Além disso, com a presença de Diego à frente de Gerson e o quarteto ofensivo, o balanço defensivo na linha de volantes tinha dificuldades para proteger a profundidade. De modo que era muito normal enxergar Gerson correndo para trás e sem a velocidade necessária para ajudar seu companheiro de volância, sobrecarregado no setor.
Gerson deixou o clube antes da demissão de Ceni e não participou dos últimos jogos do treinador no comando do clube.
Como Gerson se adaptaria ao modelo de Paulo Sousa?
Após abordar toda a passagem de Gerson pelo Flamengo, podemos falar sobre suas possíveis capacidades e dificuldades dentro do modelo de Paulo Sousa, em um exercício lúdico que terá como base as características do jogador, suas experiências no clube e alguns princípios do modelo de jogo do treinador português.
Como foi abordado anteriormente, antes de mais nada Gerson é um atleta que consegue se adaptar a diversas situações dentro do campo. Isso de começo já seria um prato cheio para o novo Mister rubro-negro testá-lo em outras posições. Por exemplo, atuando como um meia interior.
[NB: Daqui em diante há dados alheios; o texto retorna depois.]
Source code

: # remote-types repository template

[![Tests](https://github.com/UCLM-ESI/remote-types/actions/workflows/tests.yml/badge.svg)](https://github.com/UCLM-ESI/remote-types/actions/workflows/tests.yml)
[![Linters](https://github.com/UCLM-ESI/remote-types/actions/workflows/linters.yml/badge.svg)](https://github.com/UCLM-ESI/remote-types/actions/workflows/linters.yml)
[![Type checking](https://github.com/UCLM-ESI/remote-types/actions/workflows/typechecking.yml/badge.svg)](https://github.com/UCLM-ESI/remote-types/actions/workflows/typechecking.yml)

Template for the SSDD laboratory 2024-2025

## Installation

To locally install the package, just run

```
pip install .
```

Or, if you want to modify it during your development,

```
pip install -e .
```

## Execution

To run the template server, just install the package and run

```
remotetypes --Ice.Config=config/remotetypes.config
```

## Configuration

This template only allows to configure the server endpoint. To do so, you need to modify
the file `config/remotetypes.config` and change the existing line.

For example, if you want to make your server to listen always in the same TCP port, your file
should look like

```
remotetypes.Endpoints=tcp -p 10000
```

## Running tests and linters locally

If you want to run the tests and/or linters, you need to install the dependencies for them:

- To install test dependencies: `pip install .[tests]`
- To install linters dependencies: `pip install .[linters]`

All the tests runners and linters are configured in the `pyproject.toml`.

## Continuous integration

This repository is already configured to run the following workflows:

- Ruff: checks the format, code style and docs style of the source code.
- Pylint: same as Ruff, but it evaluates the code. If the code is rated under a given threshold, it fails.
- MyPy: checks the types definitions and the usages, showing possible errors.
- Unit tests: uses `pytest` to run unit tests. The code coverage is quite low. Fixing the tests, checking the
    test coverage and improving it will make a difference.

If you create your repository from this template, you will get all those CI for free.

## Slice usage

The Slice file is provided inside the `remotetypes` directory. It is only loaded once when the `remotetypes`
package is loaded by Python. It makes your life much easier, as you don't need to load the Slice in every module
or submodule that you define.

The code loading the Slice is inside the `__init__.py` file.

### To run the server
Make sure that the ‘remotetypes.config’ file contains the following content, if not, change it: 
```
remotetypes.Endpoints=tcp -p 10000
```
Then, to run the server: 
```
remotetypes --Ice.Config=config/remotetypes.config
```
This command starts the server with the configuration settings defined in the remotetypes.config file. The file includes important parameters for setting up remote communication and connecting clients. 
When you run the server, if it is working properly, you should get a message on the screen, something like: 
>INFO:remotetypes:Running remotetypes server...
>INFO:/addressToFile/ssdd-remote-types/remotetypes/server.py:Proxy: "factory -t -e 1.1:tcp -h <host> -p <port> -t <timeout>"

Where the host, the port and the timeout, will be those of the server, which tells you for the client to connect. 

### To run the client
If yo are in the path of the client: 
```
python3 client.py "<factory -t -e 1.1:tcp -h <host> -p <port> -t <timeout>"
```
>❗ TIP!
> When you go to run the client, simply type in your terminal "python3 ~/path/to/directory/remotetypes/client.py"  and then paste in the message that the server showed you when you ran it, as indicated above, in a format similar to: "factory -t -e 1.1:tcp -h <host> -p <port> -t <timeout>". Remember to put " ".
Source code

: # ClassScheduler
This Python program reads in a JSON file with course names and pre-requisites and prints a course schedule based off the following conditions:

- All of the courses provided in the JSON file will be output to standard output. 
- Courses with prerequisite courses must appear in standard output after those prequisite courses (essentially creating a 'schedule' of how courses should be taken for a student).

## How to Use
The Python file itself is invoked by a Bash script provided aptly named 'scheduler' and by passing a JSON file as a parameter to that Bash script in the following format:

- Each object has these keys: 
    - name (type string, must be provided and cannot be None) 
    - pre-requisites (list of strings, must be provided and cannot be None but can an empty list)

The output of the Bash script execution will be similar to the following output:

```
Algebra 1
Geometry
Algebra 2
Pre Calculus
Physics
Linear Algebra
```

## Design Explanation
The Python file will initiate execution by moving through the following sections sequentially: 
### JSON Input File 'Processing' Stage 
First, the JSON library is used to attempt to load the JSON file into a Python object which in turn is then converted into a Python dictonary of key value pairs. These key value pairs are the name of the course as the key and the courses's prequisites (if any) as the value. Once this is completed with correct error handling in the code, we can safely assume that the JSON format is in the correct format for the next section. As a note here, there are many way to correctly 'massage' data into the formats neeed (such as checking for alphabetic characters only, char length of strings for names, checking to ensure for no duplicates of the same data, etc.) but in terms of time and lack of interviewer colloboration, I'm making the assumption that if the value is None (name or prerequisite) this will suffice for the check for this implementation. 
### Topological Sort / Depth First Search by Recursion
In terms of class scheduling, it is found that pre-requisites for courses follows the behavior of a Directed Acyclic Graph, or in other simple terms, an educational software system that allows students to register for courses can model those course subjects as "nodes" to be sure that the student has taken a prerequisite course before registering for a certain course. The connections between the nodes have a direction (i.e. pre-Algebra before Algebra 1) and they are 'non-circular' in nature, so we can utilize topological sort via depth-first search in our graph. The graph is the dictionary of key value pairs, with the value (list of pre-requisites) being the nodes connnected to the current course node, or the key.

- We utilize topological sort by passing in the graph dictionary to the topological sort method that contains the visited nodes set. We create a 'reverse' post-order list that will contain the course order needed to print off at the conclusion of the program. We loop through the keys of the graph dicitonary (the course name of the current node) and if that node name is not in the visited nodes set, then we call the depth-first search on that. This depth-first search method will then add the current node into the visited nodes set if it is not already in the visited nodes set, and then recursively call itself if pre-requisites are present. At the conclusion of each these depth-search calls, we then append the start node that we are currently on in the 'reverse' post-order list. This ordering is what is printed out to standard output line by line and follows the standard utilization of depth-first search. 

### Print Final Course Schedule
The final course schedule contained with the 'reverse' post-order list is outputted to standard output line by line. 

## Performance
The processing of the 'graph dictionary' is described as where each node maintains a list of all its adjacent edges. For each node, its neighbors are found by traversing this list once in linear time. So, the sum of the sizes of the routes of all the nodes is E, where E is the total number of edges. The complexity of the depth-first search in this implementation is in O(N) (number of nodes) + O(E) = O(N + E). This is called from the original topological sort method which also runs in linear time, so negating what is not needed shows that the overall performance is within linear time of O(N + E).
Porém, para este que escreve, Gerson se consolidaria como volante da equipe pelo seu trabalho com bola. O jogador tem grande capacidade de conseguir fazer apoios de costas, bem como identificar o homem-livre no setor e eventualmente fazer progressões buscando o último terço.
Todavia, o atleta teria que passar por adaptações no seu jogo para conseguir entregar fundamentos necessários para Paulo Sousa. O “coringa” demora mais tempo para receber e passar do que Paulo Sousa exige em seus volantes, por precisar ter domínio do espaço antes de executar o movimento.
Assim, a princípio, Gerson teria que buscar verticalizar mais seu jogo, buscando janelas mais arriscadas na linha de meias. Também necessitaria passar mais rápido buscando gerar dinâmicas de terceiro-homem tanto com os zagueiros, quanto com os laterais.
Dito isso, sua grande adaptação não seria no momento ofensivo, mas sim no momento defensivo. Paulo Sousa necessita de volantes que consigam recompor rapidamente a linha de meio-campo e estarem sempre prontos para realizarem subidas de pressão nos volantes adversários.
Leia: Análise: Como Paulo Sousa trabalha os escanteios defensivos no Flamengo
Diferentemente do que fez no Flamengo de 2019 a 2021 e no Olympique de Marseille, Gerson teria que realizar maiores percursos correndo para trás, protegendo a profundidade. Algo que nunca fez parte de seu repertório.
No final, acredito que Gerson sofreria, em parte, os problemas que Arão vem sofrendo num modelo de jogo que exige dos volantes movimentos de proteção da linha última linha e de recomposição defensiva.
Enfim, este segue sendo um exercício intelectual e não tem como prever o nível de adaptação e evolução de Gerson ao dia a dia com o atual treinador do Flamengo. Nem tem a pretensão de gerar uma conclusão acerca desta tema.
Mas utilizando como base suas últimas experiências e analisando a forma como Paulo Sousa enxerga futebol, é possível identificar algumas premissas positivas e negativas nesta projeção.